Il confine tra libertà dell’individuo e rispetto dello spazio altrui non è sempre facile da tracciare, soprattutto in un contesto virtuale e (solo apparentemente) astratto qual è il web. È quanto appare evidente dal polverone mediatico generatosi attorno all’ultima proposta di legge del deputato di Italia Viva Luigi Marattin: rendere obbligatorio il documento d’identità per l’iscrizione ai social network. L’idea, nata – a detta del deputato renziano – dalla necessità di tutelare gli utenti del web, ha però da subito suscitato diverse critiche, anche tra gli esperti del settore.
“Impedire che il web rimanga la fogna che è diventato”. È questa la motivazione che ha spinto Marattin ha diffondere tramite Tweet la sua ultima proposta di legge, quella di obbligare chiunque voglia avere un profilo social a presentare un documento d’identità, pur preservando il diritto al nickname. Il web dovrebbe essere “uno strumento – ha dichiarato Marattin in un tweet – per rafforzare e allargare le nostre democrazie e non per rovinarle”. Ecco dunque l’idea di introdurre un ulteriore elemento di riconoscibilità degli utenti, con l’obiettivo ultimo di limitare e combattere fenomeni quali le fake-news, i profili falsi e ovviamente il cyber-bullismo.
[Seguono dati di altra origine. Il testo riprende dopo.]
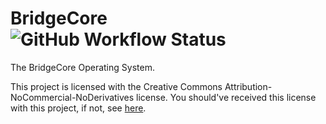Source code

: # BridgeCore ![GitHub Workflow Status](https://img.shields.io/github/workflow/status/BridgeCore-OS/BridgeCore/Run%20cargo%20clippy%20and%20cargo%20test)

The BridgeCore Operating System.

This project is licensed with the Creative Commons Attribution-NoCommercial-NoDerivatives license. You should've
received this license with this project, if not, see [here](https://creativecommons.org/licenses/by-nc-nd/4.0/).
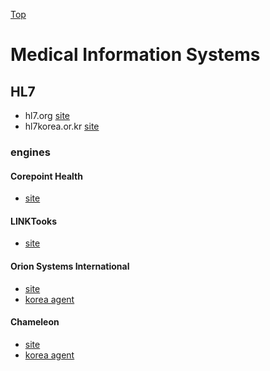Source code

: [Top](../index.md)

# Medical Information Systems

## HL7

- hl7.org [site](http://www.hl7.org/)
- hl7korea.or.kr [site](http://www.hl7korea.or.kr/)

### engines

#### Corepoint Health

- [site](https://corepointhealth.com/)

#### LINKTooks

- [site](http://www.linkmed.com/)

#### Orion Systems International

- [site](http://www.orionhealth.com)
- [korea agent](http://www.marotech.co.kr)

#### Chameleon

- [site](http://www.interfaceware.com)
- [korea agent](http://www.qibo.co.kr)

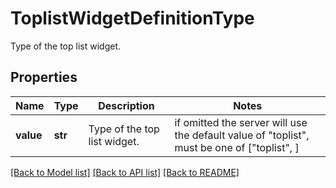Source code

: # ToplistWidgetDefinitionType

Type of the top list widget.
## Properties
Name | Type | Description | Notes
------------ | ------------- | ------------- | -------------
**value** | **str** | Type of the top list widget. |  if omitted the server will use the default value of "toplist",  must be one of ["toplist", ]

[[Back to Model list]](README.md#documentation-for-models) [[Back to API list]](README.md#documentation-for-api-endpoints) [[Back to README]](README.md)


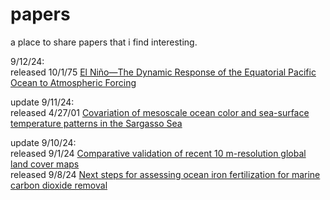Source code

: # papers
a place to share papers that i find interesting.

9/12/24:
<br>released 10/1/75 [El Niño—The Dynamic Response of the Equatorial Pacific Ocean to Atmospheric Forcing](https://doi.org/10.1175/1520-0485(1975)005%3C0572:ENTDRO%3E2.0.CO;2)


update 9/11/24:
<br>released 4/27/01 [Covariation of mesoscale ocean color and sea-surface temperature patterns in the Sargasso Sea](https://doi.org/10.1016/j.rse.2024.114316](https://doi.org/10.1016/S0967-0645(00)00164-8))

update 9/10/24:
<br>released 9/1/24 [Comparative validation of recent 10 m-resolution global land cover maps](https://doi.org/10.1016/j.rse.2024.114316)
<br>released 9/8/24 [Next steps for assessing ocean iron fertilization for marine carbon dioxide removal](https://doi.org/10.3389/fclim.2024.1430957)

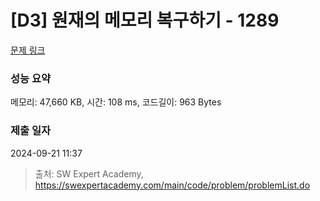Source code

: # [D3] 원재의 메모리 복구하기 - 1289 

[문제 링크](https://swexpertacademy.com/main/code/problem/problemDetail.do?contestProbId=AV19AcoKI9sCFAZN) 

### 성능 요약

메모리: 47,660 KB, 시간: 108 ms, 코드길이: 963 Bytes

### 제출 일자

2024-09-21 11:37



> 출처: SW Expert Academy, https://swexpertacademy.com/main/code/problem/problemList.do
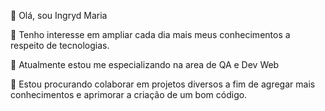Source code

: 👋 Olá, sou  Ingryd Maria

👀 Tenho interesse em ampliar cada dia mais meus conhecimentos a respeito de  tecnologias.

🌱 Atualmente estou  me especializando na area de QA  e Dev Web

💞️ Estou procurando colaborar em projetos diversos a fim de agregar mais   conhecimentos e  aprimorar a criação de um bom código.
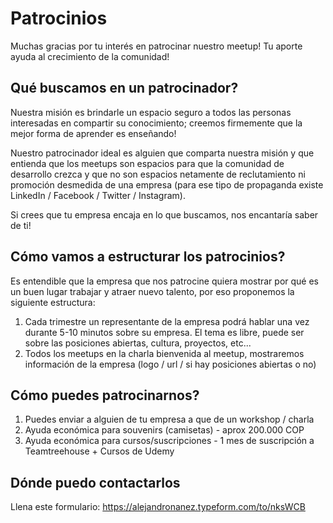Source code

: # Patrocinios

Muchas gracias por tu interés en patrocinar nuestro meetup! Tu aporte ayuda al crecimiento de la comunidad!

## Qué buscamos en un patrocinador?

Nuestra misión es brindarle un espacio seguro a todos las personas interesadas en compartir su conocimiento; creemos firmemente que la mejor forma de aprender es enseñando!

Nuestro patrocinador ideal es alguien que comparta nuestra misión y que entienda que los meetups son espacios para que la comunidad de desarrollo crezca y que no son espacios netamente de reclutamiento ni promoción desmedida de una empresa (para ese tipo de propaganda existe LinkedIn / Facebook / Twitter / Instagram).

Si crees que tu empresa encaja en lo que buscamos, nos encantaría saber de ti!

## Cómo vamos a estructurar los patrocinios?

Es entendible que la empresa que nos patrocine quiera mostrar por qué es un buen lugar trabajar y atraer nuevo talento, por eso proponemos la siguiente estructura:

1. Cada trimestre un representante de la empresa podrá hablar una vez durante 5-10 minutos sobre su empresa. El tema es libre, puede ser sobre las posiciones abiertas, cultura, proyectos, etc...
2. Todos los meetups en la charla bienvenida al meetup, mostraremos información de la empresa (logo / url / si hay posiciones abiertas o no)

## Cómo puedes patrocinarnos?

1. Puedes enviar a alguien de tu empresa a que de un workshop / charla
2. Ayuda económica para souvenirs (camisetas) - aprox 200.000 COP
3. Ayuda económica para cursos/suscripciones - 1 mes de suscripción a Teamtreehouse + Cursos de Udemy

## Dónde puedo contactarlos

Llena este formulario: https://alejandronanez.typeform.com/to/nksWCB
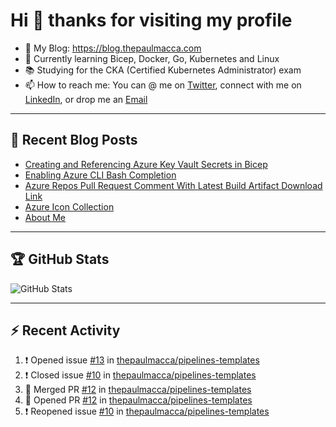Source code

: # Hi 👋 thanks for visiting my profile

- 💬 My Blog: <https://blog.thepaulmacca.com>
- 🌱 Currently learning Bicep, Docker, Go, Kubernetes and Linux
- 📚 Studying for the CKA (Certified Kubernetes Administrator) exam
- 📫 How to reach me: You can @ me on [Twitter](https://twitter.com/thepaulmacca), connect with me on [LinkedIn](https://www.linkedin.com/in/thepaulmacca/), or drop me an [Email](mailto:pm@thepaulmacca.com)

---

## :blue_book: Recent Blog Posts
<!-- BLOG-POST-LIST:START -->
- [Creating and Referencing Azure Key Vault Secrets in Bicep](https://blog.thepaulmacca.com/posts/creating-and-referencing-azure-key-vault-secrets-in-bicep/)
- [Enabling Azure CLI Bash Completion](https://blog.thepaulmacca.com/posts/enabling-azure-cli-bash-completion/)
- [Azure Repos Pull Request Comment With Latest Build Artifact Download Link](https://blog.thepaulmacca.com/posts/azure-repos-pull-request-comment-with-latest-build-artifact-download-link/)
- [Azure Icon Collection](https://blog.thepaulmacca.com/posts/azure-icon-collection/)
- [About Me](https://blog.thepaulmacca.com/about/)
<!-- BLOG-POST-LIST:END -->

---

## :trophy: GitHub Stats

![GitHub Stats](https://github-readme-stats.vercel.app/api?username=thepaulmacca&count_private=true&show_icons=true&theme=dark)

---

## :zap: Recent Activity

<!--START_SECTION:activity-->
1. ❗️ Opened issue [#13](https://github.com/thepaulmacca/pipelines-templates/issues/13) in [thepaulmacca/pipelines-templates](https://github.com/thepaulmacca/pipelines-templates)
2. ❗️ Closed issue [#10](https://github.com/thepaulmacca/pipelines-templates/issues/10) in [thepaulmacca/pipelines-templates](https://github.com/thepaulmacca/pipelines-templates)
3. 🎉 Merged PR [#12](https://github.com/thepaulmacca/pipelines-templates/pull/12) in [thepaulmacca/pipelines-templates](https://github.com/thepaulmacca/pipelines-templates)
4. 💪 Opened PR [#12](https://github.com/thepaulmacca/pipelines-templates/pull/12) in [thepaulmacca/pipelines-templates](https://github.com/thepaulmacca/pipelines-templates)
5. ❗️ Reopened issue [#10](https://github.com/thepaulmacca/pipelines-templates/issues/10) in [thepaulmacca/pipelines-templates](https://github.com/thepaulmacca/pipelines-templates)
<!--END_SECTION:activity-->
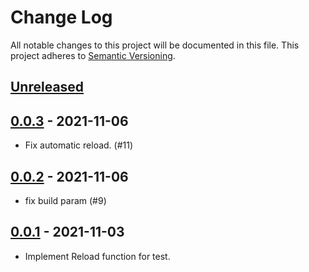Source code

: # Change Log

All notable changes to this project will be documented in this file.
This project adheres to [Semantic Versioning](http://semver.org/).

## [Unreleased]

## [0.0.3] - 2021-11-06

- Fix automatic reload. (#11) 

## [0.0.2] - 2021-11-06

-  fix build param (#9)

## [0.0.1] - 2021-11-03

- Implement Reload function for test.

[Unreleased]: https://github.com/kmdkuk/mcing-agent/compare/v0.0.3...HEAD
[0.0.3]: https://github.com/kmdkuk/mcing-agent/compare/v0.0.2...v0.0.3
[0.0.2]: https://github.com/kmdkuk/mcing-agent/compare/v0.0.1...v0.0.2
[0.0.1]: https://github.com/kmdkuk/mcing-agent/compare/9287a6582cdec20945b681273bb14b8011d8c9a7...v0.0.1
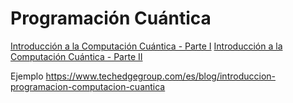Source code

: # Programación Cuántica

[Introducción a la Computación Cuántica - Parte I](https://www.techedgegroup.com/es/blog/introduccion-computacion-cuantica-i)
[Introducción a la Computación Cuántica - Parte II](https://www.techedgegroup.com/es/blog/introduccion-computacion-cuantica-ii)

Ejemplo
https://www.techedgegroup.com/es/blog/introduccion-programacion-computacion-cuantica
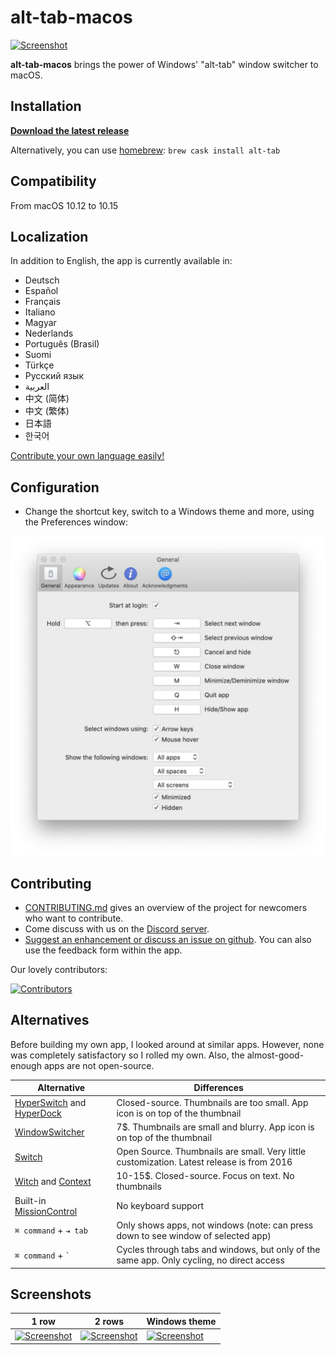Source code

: # alt-tab-macos

[![Screenshot](docs/img/alt-tab-macos/frontpage.jpg)](docs/img/alt-tab-macos/frontpage.jpg)

**alt-tab-macos** brings the power of Windows' "alt-tab" window switcher to macOS.

## Installation

[**Download the latest release**](https://github.com/lwouis/alt-tab-macos/releases/latest)

Alternatively, you can use [homebrew](https://brew.sh/): `brew cask install alt-tab`

## Compatibility

From macOS 10.12 to 10.15

## Localization

In addition to English, the app is currently available in:

* Deutsch
* Español
* Français
* Italiano
* Magyar
* Nederlands
* Português (Brasil)
* Suomi
* Türkçe
* Русский язык
* العربية
* 中文 (简体)
* 中文 (繁体)
* 日本語
* 한국어

[Contribute your own language easily!](https://poeditor.com/join/project/8AOEZ0eAZE)

## Configuration

* Change the shortcut key, switch to a Windows theme and more, using the Preferences window:

[![Screenshot](docs/img/alt-tab-macos/preferences.jpg)](docs/img/alt-tab-macos/preferences.jpg)

## Contributing

* [CONTRIBUTING.md](docs/CONTRIBUTING.md) gives an overview of the project for newcomers who want to contribute.
* Come discuss with us on the [Discord server](https://discord.gg/mHvmcqT).
* [Suggest an enhancement or discuss an issue on github](https://github.com/lwouis/alt-tab-macos/issues). You can also use the feedback form within the app.

Our lovely contributors:

[![Contributors](https://contributors-img.web.app/image?repo=lwouis/alt-tab-macos)](https://github.com/lwouis/alt-tab-macos/graphs/contributors)

## Alternatives

Before building my own app, I looked around at similar apps. However, none was completely satisfactory so I rolled my own. Also, the almost-good-enough apps are not open-source.

| Alternative                                                                                 | Differences                                                                                                  |
|---------------------------------------------------------------------------------------------|--------------------------------------------------------------------------------------------------------------|
| [HyperSwitch](https://bahoom.com/hyperswitch) and [HyperDock](https://bahoom.com/hyperdock) | Closed-source. Thumbnails are too small. App icon is on top of the thumbnail                                 |
| [WindowSwitcher](https://www.noteifyapp.com/windowswitcher/)                                | 7$. Thumbnails are small and blurry. App icon is on top of the thumbnail                                     |
| [Switch](https://github.com/numist/Switch)                                                  | Open Source. Thumbnails are small. Very little customization. Latest release is from 2016                     |
| [Witch](https://manytricks.com/witch/) and [Context](https://contexts.co/)                  | 10-15$. Closed-source. Focus on text. No thumbnails                                                          |
| Built-in [MissionControl](https://en.wikipedia.org/wiki/Mission_Control_\(macOS\))          | No keyboard support                                                                                          |
| `⌘ command` + `⇥ tab`                                                                     | Only shows apps, not windows (note: can press down to see window of selected app)                            |
| `⌘ command` + `` ` ``                                                                      | Cycles through tabs and windows, but only of the same app. Only cycling, no direct access                    |

## Screenshots

| 1 row | 2 rows | Windows theme |
|-------|---------|-------|
| [![Screenshot](docs/img/alt-tab-macos/1-row.jpg)](docs/img/alt-tab-macos/1-row.jpg) | [![Screenshot](docs/img/alt-tab-macos/2-rows.jpg)](docs/img/alt-tab-macos/2-rows.jpg) | [![Screenshot](docs/img/alt-tab-macos/windows-theme.jpg)](docs/img/alt-tab-macos/windows-theme.jpg) |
Dalle idee ai fatti. Qualche ora dopo il tweet incriminato infatti Marattin ha lanciato via social una petizione ufficiale, sostenuta da Italia Viva, per far sì che “anche i social network – si legge sul sito del neonato movimento – per legge ed avvalendosi di autorità terze, possano esser messi nelle condizioni di garantire che ad un account corrisponda un nome ed un cognome di una persona reale”. Il fine dovrebbe essere quindi quello di rendere gli utenti “eventualmente rintracciabile in caso di violazioni di legge”, ma le cose non sono così semplici e lineari, come potrebbe sembrare.
Una proposta “inutile”. È questa la critica principale mossa contro Marattin, anche da esperti della materia come il professore del Politecnico di Milano Stefano Zanero. Quest’ultimo, in particolare, ha fatto notare – si legge sull’Agi – che “il cosiddetto ‘anonimato online’ in realtà già non esiste: esiste lo pseudonimato, ovvero la possibilità di usare un nickname o un nome finto anziché quello vero”. Inoltre – fanno notare alcuni esperti – gli strumenti per identificare gli utenti esisterebbero già, riferendosi alla possibilità di risalire dai profili social agli indirizzi IP.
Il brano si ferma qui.